Wer gewillt sei, Business Informatics oder Logistics Management zu studieren, hätte weniger Konkurrenz. Zudem „wäre es nicht schlau, nur ein Unternehmen anzuschreiben“, erinnert auch Leonora, die sich selbst bei mehreren Unternehmen beworben hat.
Trotz des allgemeinen Andrangs kämpft die Finanzbranche mit Nachwuchsproblemen. „Am schwierigsten ist es für die Finanzbranche, Bewerber zu finden. Versicherer, Banken, Wirtschaftsprüfer haben es besonders schwer“, resümiert Klaus. Während Bereiche wie internationales Marketing florieren, müssen traditionelle Finanzinstitute kreative Wege finden, um junge Talente anzuziehen. Dabei spielen Technologie und KI eine Rolle, die auch Philipp als Chance der Weiterentwicklung sieht.
Nachwuchsgewinnung und Zukunftsperspektiven
Mit ihrem praxisorientierten Ansatz und der engen Zusammenarbeit mit Unternehmen versucht die HSBA, die Lücke zwischen akademischer Ausbildung und den Anforderungen der Branche zu schließen. Am Abend erlebe ich, wie die Business School auch außerhalb des Curriculums mit einer Vortragsreihe für die Finanzbranche begeistern möchte. In der Business Lounge spricht Frederik Gottlob, Head of Corporate bei der Berenberg Bank und HSBA-Alumnus, über Trends in Venture Capital, Private Equity und IPOs.
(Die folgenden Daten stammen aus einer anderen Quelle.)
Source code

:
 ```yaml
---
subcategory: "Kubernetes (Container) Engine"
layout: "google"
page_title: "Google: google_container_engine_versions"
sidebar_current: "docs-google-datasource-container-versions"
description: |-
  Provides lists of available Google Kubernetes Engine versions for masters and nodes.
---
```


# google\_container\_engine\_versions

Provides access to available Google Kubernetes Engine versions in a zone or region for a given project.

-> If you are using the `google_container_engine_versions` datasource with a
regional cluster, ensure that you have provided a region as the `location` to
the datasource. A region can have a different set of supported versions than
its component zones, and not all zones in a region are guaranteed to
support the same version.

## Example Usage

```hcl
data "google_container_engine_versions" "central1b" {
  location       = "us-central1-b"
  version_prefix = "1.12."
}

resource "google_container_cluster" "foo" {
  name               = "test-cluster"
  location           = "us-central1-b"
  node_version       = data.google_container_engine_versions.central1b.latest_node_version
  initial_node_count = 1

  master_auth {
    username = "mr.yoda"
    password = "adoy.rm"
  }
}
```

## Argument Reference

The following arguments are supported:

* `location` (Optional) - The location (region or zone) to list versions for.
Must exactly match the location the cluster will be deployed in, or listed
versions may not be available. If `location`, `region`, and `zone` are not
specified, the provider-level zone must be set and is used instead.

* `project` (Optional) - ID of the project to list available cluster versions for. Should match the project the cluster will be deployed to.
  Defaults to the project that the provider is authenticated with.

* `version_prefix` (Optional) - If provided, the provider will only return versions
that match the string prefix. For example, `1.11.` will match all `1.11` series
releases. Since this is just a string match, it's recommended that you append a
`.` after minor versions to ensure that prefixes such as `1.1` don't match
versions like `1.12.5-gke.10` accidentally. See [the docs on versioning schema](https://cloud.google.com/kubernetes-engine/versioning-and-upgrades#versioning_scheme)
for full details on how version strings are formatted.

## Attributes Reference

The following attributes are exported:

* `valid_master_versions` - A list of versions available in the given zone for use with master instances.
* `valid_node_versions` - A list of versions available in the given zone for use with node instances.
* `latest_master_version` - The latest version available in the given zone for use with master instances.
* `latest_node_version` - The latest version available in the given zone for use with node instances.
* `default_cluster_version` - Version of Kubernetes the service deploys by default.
Als ich die HSBA verlasse, schwingt das Gefühl des Studentenlebens noch nach. Doch mein Tag zurück an der Uni war mehr als eine nostalgische Reise – er war ein Blick in die Zukunft der Finanzbranche. Die Verzahnung von Theorie und Praxis und die Begeisterung der Studierenden haben mir gezeigt, dass eine neue Generation bereitsteht. Der Fachkräftemangel mag eine Herausforderung sein, aber er bietet auch Chancen für Innovation und Wandel.